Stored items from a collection
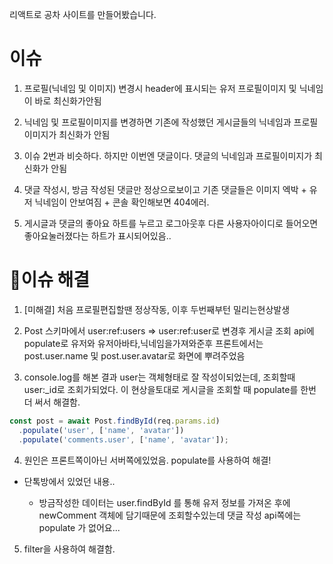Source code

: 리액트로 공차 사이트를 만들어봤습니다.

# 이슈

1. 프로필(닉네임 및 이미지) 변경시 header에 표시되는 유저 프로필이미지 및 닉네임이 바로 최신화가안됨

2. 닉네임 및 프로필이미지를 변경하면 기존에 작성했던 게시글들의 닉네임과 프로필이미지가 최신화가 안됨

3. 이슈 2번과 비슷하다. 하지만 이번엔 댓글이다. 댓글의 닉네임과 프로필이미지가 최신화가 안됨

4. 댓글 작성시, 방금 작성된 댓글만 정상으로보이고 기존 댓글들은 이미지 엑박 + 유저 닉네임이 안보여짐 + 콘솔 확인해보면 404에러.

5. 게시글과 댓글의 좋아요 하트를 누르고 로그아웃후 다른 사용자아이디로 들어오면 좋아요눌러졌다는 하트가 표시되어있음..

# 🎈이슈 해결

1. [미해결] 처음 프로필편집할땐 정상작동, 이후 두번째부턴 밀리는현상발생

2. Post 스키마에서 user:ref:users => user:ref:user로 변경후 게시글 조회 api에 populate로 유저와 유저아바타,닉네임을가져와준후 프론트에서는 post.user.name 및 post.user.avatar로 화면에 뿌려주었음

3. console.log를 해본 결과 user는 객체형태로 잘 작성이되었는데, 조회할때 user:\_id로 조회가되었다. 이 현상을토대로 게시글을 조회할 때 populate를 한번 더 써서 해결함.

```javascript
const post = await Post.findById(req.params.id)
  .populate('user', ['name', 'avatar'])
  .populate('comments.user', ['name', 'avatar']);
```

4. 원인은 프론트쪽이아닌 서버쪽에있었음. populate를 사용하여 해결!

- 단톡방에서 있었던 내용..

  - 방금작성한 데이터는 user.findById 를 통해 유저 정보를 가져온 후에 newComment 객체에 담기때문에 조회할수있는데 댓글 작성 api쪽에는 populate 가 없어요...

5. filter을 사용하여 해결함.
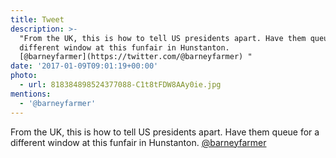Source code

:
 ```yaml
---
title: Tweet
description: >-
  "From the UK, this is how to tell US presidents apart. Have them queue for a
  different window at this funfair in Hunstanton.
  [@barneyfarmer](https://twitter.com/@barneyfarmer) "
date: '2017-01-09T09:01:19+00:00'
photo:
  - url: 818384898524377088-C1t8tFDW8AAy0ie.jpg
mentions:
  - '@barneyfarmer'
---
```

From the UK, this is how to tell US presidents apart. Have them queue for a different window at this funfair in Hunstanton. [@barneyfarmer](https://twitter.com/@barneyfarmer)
==
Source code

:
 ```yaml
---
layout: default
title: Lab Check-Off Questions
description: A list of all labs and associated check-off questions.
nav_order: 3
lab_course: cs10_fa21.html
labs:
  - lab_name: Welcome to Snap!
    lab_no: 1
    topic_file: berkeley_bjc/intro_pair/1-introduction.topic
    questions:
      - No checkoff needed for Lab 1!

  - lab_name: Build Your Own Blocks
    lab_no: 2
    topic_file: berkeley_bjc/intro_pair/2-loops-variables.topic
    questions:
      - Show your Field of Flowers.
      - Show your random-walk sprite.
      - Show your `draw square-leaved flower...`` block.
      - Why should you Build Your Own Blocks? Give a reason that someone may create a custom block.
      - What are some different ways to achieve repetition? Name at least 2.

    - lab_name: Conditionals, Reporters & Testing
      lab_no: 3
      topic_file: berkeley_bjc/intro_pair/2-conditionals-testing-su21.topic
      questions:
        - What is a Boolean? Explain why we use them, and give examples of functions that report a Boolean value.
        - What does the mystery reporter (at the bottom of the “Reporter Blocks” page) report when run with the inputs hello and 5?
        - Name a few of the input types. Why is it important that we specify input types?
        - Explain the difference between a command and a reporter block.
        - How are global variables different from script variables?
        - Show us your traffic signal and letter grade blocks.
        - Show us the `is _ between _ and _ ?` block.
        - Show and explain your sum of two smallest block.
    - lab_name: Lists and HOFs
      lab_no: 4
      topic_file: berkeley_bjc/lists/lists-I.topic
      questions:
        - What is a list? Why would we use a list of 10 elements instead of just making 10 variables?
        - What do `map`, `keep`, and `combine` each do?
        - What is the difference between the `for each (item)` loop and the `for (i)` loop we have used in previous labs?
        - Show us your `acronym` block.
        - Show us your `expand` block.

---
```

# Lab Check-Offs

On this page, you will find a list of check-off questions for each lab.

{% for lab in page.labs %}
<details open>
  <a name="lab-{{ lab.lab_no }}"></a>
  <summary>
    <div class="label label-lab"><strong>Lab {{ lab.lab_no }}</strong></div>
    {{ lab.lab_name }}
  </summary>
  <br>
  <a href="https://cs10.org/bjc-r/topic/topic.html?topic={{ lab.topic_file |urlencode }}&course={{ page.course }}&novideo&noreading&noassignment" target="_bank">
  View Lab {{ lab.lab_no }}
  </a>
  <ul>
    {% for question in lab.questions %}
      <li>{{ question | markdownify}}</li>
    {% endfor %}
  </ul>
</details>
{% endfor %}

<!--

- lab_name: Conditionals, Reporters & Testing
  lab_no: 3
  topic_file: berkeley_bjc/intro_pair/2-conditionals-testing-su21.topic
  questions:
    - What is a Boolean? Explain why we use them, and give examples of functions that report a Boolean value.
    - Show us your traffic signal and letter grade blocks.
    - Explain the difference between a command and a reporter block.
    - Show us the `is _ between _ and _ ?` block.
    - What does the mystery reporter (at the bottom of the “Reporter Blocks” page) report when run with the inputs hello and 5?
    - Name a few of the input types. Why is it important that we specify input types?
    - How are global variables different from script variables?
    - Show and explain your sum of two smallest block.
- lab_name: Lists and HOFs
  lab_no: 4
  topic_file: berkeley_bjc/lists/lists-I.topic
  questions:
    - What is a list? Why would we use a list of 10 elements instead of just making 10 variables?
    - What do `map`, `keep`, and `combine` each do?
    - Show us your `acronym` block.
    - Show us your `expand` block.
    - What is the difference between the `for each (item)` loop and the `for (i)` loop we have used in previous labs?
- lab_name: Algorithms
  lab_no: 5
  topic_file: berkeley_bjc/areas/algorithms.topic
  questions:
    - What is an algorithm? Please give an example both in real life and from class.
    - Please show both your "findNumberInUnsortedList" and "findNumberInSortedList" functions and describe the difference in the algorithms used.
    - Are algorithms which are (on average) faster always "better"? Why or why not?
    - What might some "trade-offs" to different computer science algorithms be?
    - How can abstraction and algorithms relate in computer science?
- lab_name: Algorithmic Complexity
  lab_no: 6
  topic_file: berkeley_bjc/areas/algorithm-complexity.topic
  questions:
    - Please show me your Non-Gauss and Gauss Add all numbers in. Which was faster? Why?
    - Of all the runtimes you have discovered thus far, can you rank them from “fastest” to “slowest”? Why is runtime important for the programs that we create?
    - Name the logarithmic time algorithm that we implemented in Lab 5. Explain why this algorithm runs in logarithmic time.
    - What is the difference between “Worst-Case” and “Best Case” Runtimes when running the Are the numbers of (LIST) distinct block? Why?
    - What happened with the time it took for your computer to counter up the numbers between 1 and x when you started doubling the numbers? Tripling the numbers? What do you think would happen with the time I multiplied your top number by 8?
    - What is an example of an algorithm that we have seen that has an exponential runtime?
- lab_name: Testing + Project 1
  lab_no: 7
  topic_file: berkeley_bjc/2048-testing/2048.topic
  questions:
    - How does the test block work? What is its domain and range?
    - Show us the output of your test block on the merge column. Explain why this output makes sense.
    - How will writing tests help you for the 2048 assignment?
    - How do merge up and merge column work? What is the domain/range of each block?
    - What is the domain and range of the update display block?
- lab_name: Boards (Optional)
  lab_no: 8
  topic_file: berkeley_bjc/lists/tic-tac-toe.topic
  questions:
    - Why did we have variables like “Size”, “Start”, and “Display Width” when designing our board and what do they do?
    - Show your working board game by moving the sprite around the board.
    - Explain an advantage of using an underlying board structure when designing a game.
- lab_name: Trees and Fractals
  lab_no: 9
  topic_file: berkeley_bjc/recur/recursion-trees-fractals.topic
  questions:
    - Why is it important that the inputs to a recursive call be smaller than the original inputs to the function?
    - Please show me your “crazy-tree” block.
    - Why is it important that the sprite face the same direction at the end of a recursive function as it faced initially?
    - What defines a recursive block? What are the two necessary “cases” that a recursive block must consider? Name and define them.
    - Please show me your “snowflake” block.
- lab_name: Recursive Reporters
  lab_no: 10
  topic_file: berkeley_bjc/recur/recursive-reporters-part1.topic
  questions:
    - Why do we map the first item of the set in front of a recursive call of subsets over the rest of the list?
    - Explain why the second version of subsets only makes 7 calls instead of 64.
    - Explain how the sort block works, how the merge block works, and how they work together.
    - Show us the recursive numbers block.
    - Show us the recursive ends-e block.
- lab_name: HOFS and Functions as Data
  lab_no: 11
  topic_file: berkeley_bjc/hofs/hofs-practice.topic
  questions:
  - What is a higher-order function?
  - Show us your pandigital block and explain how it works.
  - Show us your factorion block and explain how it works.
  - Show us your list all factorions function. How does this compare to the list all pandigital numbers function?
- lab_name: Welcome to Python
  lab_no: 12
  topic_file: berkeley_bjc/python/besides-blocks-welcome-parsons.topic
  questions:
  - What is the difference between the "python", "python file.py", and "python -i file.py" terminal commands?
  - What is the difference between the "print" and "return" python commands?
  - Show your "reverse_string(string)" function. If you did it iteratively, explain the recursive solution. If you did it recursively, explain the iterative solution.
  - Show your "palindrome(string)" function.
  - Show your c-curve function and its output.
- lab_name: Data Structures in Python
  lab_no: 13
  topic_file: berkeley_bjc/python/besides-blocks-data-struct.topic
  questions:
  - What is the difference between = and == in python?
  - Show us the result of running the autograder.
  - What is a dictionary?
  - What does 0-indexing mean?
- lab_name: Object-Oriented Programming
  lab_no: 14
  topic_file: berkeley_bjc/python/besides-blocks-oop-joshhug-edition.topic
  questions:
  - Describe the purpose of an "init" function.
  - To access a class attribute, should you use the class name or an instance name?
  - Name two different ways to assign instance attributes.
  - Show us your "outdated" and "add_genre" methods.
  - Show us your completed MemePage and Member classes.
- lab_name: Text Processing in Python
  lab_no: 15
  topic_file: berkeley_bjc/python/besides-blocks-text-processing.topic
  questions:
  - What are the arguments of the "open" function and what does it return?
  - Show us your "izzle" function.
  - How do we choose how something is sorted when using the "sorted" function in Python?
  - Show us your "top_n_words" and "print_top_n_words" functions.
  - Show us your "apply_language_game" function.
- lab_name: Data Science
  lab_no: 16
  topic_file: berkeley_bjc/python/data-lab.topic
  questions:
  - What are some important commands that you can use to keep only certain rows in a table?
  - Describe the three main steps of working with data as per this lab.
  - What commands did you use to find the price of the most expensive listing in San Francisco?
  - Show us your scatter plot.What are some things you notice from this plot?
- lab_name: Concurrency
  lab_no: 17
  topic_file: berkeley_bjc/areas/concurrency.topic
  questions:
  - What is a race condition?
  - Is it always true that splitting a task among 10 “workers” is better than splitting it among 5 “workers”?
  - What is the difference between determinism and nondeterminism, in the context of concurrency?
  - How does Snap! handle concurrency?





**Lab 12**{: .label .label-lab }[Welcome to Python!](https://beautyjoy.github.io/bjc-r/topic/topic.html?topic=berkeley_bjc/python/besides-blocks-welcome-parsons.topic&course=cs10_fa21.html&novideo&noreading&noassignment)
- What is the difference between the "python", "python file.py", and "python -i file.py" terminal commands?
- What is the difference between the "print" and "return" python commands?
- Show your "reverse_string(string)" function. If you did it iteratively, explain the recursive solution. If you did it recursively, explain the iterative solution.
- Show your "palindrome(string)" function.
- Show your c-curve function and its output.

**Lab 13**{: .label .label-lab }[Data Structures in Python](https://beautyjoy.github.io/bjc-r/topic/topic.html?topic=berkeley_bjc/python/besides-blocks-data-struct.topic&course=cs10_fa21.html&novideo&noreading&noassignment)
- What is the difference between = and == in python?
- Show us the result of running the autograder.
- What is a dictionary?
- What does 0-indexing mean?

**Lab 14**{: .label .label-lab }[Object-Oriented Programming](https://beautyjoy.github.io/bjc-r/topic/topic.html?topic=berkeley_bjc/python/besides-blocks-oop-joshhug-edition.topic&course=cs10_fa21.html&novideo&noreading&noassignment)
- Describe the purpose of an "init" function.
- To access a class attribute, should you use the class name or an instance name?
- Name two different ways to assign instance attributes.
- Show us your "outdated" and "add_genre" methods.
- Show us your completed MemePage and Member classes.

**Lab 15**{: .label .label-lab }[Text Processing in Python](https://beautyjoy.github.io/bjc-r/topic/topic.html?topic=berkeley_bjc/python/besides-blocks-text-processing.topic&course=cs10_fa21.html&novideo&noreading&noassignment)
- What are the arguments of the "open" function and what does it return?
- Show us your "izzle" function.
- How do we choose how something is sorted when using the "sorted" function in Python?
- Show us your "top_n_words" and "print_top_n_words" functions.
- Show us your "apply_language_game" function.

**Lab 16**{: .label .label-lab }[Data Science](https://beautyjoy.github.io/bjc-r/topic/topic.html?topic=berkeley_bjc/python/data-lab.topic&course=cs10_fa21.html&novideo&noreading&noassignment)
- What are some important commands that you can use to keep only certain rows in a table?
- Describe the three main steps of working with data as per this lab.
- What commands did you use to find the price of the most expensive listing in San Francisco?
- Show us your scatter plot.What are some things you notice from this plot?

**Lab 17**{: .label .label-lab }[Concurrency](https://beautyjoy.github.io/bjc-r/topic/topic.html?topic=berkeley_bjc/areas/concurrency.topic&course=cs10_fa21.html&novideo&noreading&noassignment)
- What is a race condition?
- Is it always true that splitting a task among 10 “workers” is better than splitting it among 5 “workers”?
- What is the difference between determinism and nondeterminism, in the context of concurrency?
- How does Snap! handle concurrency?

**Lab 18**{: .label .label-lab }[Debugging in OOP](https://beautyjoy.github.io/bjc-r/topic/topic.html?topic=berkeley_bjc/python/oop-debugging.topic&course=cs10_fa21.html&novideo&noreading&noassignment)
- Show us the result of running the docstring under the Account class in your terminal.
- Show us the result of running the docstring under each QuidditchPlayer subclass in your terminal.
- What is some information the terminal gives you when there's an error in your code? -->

# Instructions for the task:
Reproduce each line of the records in which the string "sprite" appears.

# Exercise output:
      - Show your random-walk sprite.
    - Show your working board game by moving the sprite around the board.
    - Why is it important that the sprite face the same direction at the end of a recursive function as it faced initially?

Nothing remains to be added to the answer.